**Items listed in a dataset**.
--- START ---

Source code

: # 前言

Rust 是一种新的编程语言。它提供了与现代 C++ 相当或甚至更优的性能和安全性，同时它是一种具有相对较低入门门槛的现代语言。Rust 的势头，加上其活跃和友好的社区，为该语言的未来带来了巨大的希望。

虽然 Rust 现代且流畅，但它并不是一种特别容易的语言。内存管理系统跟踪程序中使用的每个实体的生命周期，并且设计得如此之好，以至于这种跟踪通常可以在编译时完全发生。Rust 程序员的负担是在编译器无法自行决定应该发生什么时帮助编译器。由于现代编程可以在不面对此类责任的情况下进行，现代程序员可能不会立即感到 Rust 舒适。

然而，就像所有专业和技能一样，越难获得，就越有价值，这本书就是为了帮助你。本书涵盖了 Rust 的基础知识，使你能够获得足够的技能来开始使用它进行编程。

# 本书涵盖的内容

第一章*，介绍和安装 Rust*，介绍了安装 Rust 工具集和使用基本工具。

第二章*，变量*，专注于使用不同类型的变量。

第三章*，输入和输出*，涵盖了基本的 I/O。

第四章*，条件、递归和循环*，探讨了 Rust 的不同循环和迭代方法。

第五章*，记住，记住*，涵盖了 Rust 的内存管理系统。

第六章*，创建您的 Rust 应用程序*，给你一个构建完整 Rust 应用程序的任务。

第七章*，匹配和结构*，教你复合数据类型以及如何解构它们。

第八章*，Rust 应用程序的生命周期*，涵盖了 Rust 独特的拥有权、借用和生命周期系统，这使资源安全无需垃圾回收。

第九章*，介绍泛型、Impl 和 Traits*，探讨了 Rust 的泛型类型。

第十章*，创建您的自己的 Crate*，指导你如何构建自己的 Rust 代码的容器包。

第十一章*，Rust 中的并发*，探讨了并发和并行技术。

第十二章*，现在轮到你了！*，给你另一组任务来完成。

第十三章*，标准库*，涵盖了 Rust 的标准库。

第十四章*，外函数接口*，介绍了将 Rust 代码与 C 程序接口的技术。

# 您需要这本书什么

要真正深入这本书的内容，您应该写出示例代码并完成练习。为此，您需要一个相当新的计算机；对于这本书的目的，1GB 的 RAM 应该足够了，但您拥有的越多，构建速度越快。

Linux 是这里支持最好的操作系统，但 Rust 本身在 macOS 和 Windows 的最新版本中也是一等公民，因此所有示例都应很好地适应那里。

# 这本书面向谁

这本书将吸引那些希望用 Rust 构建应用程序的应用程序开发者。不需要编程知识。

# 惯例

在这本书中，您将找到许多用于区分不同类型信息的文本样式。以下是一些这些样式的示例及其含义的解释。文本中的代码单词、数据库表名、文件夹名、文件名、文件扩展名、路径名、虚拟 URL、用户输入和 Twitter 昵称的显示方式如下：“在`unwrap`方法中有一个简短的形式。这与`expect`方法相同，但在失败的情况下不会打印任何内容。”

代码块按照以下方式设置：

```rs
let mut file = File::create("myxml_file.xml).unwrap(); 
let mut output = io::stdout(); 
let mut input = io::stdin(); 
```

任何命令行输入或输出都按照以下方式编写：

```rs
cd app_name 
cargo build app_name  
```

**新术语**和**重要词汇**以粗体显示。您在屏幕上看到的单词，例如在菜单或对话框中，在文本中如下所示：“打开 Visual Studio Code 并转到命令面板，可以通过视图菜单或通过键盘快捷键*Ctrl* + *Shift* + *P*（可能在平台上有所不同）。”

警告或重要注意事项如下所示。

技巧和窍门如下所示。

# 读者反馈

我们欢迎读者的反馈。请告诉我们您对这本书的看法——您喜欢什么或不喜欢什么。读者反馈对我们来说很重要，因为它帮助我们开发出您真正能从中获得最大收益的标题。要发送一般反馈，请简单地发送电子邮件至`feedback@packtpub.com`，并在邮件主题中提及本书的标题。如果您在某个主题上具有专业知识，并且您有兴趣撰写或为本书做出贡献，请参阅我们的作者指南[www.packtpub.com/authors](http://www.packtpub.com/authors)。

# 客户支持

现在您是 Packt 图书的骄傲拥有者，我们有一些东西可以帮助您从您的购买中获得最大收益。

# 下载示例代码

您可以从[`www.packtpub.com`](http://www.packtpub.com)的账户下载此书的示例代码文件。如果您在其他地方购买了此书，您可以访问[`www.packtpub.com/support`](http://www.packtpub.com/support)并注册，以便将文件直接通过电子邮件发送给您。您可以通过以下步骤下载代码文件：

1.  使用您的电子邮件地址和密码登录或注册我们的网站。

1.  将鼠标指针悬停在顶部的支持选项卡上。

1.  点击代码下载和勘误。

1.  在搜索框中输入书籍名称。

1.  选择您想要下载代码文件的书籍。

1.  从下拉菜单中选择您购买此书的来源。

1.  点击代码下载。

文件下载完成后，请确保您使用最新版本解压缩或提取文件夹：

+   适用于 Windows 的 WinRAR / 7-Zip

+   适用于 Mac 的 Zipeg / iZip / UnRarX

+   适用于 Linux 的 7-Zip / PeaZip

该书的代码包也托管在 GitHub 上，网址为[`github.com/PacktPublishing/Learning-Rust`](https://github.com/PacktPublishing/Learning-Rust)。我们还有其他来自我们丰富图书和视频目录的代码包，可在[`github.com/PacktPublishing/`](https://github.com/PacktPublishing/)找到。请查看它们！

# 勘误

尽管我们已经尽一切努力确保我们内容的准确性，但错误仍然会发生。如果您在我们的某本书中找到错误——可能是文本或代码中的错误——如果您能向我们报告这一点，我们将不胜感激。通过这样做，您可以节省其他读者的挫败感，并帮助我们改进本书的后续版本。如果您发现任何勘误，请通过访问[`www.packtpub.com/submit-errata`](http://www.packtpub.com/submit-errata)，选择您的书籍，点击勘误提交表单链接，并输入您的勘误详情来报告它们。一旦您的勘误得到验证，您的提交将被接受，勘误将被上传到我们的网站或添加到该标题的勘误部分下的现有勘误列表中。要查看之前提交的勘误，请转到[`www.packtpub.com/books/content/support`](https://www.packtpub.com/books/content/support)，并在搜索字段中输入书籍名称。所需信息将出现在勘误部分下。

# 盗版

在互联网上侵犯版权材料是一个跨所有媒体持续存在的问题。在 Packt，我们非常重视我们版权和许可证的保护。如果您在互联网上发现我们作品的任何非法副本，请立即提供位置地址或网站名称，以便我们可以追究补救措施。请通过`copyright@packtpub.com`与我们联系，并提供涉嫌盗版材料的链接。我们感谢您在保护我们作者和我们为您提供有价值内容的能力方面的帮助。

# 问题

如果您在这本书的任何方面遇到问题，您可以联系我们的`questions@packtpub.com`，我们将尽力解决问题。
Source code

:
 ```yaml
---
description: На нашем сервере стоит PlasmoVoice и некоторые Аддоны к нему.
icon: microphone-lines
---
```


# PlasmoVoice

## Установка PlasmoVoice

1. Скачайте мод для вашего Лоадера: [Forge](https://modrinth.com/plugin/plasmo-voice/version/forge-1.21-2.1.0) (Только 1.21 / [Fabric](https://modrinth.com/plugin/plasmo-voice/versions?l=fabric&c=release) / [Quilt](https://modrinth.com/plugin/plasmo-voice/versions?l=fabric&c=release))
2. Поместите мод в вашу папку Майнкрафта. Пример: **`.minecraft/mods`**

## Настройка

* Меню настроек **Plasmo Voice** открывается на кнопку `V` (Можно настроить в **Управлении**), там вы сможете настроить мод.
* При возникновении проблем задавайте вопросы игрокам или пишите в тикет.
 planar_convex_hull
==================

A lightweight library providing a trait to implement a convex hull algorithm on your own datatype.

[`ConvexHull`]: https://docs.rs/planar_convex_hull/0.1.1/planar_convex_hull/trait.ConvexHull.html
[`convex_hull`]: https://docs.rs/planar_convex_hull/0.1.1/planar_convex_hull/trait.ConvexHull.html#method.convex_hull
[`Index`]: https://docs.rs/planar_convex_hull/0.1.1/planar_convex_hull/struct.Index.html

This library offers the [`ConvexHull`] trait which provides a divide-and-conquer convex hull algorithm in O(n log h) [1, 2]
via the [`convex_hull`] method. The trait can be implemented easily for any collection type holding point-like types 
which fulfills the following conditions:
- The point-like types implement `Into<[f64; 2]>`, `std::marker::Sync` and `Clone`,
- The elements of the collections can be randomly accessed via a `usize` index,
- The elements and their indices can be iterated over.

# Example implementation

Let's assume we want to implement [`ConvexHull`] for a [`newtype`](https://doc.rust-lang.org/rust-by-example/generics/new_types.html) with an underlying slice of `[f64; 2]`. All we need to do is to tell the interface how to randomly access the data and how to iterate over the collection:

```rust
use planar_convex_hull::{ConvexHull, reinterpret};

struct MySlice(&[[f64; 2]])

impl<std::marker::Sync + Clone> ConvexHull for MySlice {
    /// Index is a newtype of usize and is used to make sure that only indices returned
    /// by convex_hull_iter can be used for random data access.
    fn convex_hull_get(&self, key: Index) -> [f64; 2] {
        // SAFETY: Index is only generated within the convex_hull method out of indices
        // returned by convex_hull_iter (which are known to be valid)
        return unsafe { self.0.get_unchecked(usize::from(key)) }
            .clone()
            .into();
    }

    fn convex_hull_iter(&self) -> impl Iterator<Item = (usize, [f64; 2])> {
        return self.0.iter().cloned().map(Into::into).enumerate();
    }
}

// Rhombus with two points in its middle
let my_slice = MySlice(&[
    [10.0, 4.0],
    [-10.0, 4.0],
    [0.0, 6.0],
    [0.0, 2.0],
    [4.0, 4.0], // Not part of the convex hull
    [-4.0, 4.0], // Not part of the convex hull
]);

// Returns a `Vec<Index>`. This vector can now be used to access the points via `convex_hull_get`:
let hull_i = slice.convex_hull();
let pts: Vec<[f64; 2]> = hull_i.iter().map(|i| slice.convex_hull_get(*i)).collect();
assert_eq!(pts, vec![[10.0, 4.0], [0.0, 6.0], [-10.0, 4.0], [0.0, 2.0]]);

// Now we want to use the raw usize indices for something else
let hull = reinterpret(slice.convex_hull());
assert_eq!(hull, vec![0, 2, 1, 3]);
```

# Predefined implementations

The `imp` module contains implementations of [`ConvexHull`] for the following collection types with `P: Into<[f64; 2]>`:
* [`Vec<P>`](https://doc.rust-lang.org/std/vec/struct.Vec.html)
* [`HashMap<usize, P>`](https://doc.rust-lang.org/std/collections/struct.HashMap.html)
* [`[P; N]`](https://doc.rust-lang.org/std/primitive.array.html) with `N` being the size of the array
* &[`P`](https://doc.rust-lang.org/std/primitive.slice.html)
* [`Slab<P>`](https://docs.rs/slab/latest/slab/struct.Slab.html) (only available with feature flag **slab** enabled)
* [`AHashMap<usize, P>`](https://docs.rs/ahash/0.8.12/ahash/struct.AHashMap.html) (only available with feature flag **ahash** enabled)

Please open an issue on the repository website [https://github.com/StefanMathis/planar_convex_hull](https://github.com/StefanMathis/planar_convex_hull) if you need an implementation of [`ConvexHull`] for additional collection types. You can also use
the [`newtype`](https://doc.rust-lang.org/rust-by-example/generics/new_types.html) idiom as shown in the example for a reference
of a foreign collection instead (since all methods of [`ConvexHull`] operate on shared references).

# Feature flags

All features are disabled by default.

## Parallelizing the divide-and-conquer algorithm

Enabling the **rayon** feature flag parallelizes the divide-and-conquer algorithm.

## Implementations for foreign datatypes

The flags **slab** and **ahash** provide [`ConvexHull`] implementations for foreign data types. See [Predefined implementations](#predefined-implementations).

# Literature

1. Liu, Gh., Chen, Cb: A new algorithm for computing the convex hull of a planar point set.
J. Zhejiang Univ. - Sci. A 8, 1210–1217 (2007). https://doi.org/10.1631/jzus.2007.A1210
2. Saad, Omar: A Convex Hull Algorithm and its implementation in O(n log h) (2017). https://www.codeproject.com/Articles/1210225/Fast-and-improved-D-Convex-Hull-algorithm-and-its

--- END ---

**EXERCISE REQUIREMENTS**. Quote the records above from their first line through the line containing "Rust 是一种新的编程语言。它提供了与现代 C++", both ends included.

**RESULT BELOW**.
Source code

: # 前言

Rust 是一种新的编程语言。它提供了与现代 C++ 相当或甚至更优的性能和安全性，同时它是一种具有相对较低入门门槛的现代语言。Rust 的势头，加上其活跃和友好的社区，为该语言的未来带来了巨大的希望。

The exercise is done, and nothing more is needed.